Items listed in a dataset:
=-=-=
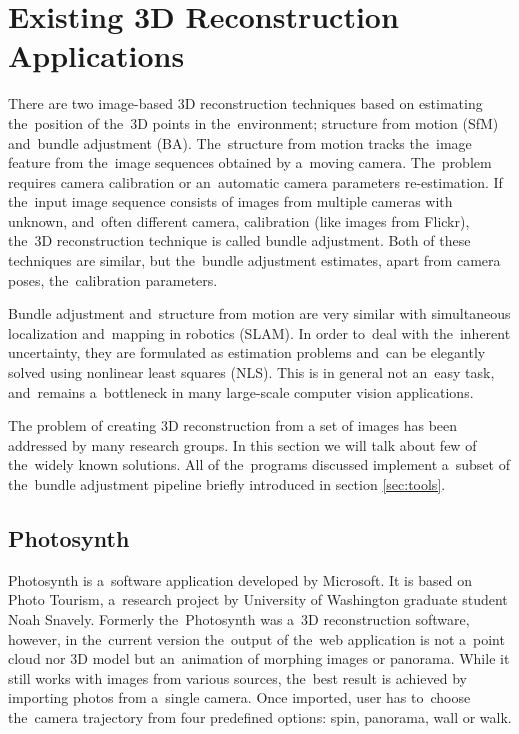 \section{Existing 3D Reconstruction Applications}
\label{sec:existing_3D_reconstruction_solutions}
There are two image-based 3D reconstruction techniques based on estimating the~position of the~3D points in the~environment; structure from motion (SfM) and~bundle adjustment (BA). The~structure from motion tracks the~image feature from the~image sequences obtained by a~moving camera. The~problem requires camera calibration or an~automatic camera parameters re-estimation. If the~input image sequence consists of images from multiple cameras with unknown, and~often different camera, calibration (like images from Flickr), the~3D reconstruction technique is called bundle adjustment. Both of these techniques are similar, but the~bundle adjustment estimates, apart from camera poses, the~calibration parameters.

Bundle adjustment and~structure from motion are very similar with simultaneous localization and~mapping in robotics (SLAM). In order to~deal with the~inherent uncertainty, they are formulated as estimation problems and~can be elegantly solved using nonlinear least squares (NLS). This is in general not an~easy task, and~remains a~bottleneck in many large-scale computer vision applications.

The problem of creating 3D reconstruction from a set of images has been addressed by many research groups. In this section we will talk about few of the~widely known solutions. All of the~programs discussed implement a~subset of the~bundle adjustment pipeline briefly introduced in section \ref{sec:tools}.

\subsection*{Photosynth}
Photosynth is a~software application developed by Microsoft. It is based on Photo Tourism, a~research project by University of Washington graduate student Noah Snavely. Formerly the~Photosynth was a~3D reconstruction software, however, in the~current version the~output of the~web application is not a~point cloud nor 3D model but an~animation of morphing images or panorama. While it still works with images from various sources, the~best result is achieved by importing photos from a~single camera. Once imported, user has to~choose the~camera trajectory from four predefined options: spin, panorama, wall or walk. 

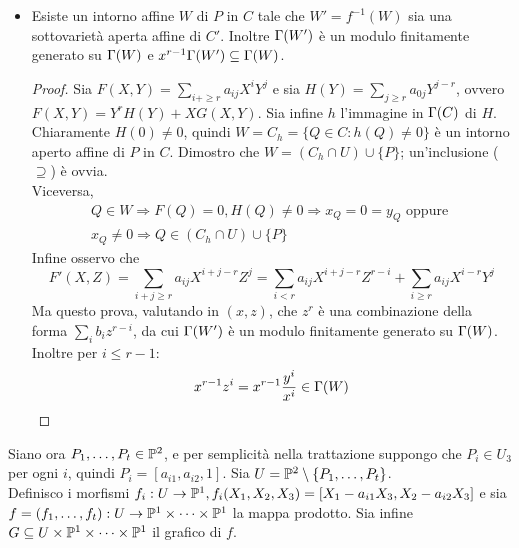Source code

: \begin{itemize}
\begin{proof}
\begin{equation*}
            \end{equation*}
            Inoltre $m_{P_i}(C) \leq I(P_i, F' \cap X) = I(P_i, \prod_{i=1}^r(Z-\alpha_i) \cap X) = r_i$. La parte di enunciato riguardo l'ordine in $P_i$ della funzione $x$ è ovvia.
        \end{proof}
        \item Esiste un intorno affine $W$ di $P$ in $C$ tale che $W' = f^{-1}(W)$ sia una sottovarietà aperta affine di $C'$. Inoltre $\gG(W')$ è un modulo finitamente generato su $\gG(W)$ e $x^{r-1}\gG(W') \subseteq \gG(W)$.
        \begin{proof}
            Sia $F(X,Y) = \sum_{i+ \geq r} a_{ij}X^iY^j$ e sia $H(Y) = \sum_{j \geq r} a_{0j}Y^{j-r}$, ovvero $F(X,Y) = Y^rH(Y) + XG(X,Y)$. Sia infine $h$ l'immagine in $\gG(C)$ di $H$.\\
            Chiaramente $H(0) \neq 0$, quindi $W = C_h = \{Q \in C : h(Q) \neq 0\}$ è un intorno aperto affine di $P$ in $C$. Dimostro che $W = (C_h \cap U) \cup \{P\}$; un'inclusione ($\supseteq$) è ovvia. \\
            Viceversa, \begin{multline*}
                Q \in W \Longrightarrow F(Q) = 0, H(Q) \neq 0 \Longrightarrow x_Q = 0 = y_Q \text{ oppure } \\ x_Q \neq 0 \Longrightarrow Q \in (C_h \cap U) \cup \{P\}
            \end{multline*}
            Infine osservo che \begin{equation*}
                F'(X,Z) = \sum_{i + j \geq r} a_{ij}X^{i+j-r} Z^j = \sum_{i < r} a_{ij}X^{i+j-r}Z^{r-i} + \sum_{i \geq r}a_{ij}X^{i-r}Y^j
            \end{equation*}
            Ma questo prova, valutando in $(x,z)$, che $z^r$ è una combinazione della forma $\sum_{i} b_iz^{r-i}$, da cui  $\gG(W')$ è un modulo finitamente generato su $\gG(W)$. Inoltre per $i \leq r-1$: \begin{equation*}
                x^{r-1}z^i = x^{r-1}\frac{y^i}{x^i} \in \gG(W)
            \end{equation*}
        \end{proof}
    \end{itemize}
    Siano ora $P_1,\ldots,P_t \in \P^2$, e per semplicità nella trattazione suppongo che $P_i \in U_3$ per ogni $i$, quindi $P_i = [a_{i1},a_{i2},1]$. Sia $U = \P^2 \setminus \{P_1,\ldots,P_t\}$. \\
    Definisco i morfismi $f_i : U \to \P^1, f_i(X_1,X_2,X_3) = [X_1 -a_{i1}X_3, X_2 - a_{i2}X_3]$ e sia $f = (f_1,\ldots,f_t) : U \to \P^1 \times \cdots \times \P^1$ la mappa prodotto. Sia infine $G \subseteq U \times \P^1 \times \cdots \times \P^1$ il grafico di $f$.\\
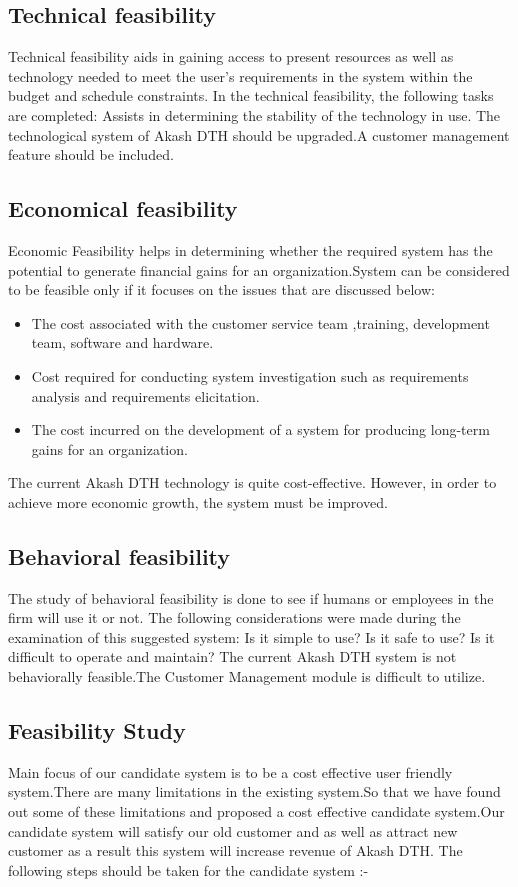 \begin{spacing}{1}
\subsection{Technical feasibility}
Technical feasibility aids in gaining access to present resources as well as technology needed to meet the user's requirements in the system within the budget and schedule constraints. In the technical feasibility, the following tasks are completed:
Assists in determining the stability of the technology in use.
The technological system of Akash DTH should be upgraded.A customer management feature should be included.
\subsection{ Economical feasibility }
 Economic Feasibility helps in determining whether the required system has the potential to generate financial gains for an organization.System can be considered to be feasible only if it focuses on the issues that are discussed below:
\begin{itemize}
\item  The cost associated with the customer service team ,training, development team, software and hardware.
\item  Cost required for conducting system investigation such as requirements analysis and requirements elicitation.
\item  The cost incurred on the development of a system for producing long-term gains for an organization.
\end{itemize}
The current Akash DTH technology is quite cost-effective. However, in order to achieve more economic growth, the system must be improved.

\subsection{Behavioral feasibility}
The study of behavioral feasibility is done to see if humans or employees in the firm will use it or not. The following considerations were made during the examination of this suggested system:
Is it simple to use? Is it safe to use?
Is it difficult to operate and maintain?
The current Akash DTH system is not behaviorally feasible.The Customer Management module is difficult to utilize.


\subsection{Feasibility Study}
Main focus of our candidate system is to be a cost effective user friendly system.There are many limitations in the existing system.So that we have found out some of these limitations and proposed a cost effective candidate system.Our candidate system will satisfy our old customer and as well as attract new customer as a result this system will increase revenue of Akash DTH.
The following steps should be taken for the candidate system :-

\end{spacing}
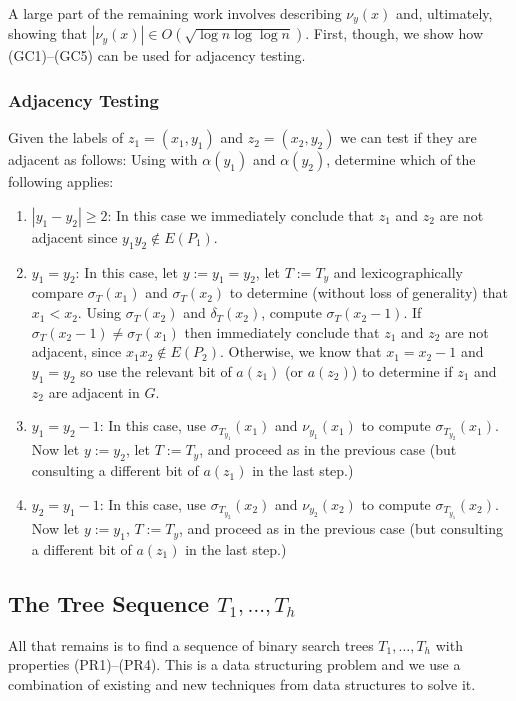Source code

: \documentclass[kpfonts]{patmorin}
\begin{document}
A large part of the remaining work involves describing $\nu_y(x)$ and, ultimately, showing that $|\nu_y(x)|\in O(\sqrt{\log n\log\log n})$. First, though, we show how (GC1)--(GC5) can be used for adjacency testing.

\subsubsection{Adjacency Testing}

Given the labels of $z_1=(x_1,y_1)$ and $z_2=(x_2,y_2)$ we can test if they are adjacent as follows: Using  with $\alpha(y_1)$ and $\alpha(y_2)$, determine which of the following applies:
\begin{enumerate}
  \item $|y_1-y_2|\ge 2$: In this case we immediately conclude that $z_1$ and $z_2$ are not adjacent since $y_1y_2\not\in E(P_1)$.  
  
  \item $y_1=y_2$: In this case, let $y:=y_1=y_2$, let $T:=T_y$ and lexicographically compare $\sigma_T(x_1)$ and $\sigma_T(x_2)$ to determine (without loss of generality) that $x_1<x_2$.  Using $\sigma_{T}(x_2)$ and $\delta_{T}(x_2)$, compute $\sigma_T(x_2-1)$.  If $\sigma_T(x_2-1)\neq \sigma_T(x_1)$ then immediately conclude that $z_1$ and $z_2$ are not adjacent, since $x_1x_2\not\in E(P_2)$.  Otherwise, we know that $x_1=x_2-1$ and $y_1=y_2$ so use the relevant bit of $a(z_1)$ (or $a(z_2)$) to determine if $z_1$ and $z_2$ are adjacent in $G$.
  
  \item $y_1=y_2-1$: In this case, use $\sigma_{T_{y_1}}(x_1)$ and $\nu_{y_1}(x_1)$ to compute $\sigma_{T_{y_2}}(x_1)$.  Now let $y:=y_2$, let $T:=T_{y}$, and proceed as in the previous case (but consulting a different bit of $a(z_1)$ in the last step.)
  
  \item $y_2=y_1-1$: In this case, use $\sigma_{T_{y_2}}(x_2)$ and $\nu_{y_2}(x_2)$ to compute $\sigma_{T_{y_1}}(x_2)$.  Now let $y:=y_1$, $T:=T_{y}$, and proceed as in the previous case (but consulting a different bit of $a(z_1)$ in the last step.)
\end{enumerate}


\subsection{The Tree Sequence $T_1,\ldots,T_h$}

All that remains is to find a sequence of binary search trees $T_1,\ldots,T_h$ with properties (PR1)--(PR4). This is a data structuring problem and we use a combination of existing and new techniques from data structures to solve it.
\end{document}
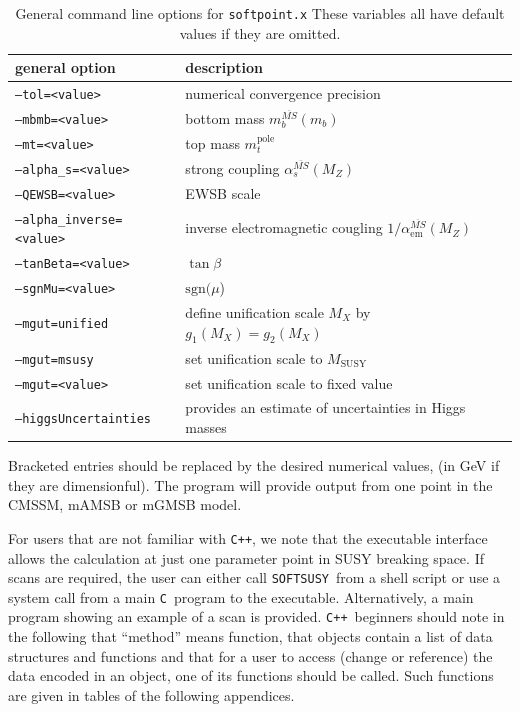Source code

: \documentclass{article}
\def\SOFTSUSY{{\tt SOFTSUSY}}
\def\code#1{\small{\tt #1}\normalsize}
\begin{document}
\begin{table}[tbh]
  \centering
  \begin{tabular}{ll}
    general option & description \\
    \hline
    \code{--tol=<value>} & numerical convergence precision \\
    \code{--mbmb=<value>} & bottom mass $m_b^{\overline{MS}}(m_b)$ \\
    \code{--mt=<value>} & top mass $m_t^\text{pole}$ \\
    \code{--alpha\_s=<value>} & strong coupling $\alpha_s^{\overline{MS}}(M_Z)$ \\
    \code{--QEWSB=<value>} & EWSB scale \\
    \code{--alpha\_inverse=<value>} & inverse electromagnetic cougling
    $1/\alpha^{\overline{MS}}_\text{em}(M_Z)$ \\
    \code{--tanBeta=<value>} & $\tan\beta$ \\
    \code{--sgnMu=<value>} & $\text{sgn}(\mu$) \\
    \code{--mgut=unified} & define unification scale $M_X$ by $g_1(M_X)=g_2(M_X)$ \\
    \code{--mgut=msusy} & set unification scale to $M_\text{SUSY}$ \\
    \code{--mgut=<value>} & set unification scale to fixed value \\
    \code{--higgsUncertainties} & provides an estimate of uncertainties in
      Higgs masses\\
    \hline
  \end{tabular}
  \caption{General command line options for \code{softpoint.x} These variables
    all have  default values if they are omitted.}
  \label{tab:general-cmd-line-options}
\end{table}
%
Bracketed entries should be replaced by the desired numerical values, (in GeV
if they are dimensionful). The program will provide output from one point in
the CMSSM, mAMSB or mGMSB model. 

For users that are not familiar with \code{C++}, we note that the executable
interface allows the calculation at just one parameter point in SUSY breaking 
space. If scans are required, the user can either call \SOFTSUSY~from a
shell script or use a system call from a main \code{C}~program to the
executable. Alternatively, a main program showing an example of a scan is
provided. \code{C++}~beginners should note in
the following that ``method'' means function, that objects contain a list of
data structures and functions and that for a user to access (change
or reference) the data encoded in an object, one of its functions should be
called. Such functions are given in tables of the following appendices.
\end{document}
=-=-=
# [WORK REQUEST]
Starting at the line that has "Bracketed entries should" in the records above, restate word for word every line until the one that has "executable. Alternatively, a", and include that one as well.

# [RESPONSE BELOW]
Bracketed entries should be replaced by the desired numerical values, (in GeV
if they are dimensionful). The program will provide output from one point in
the CMSSM, mAMSB or mGMSB model. 

For users that are not familiar with \code{C++}, we note that the executable
interface allows the calculation at just one parameter point in SUSY breaking 
space. If scans are required, the user can either call \SOFTSUSY~from a
shell script or use a system call from a main \code{C}~program to the
executable. Alternatively, a main program showing an example of a scan is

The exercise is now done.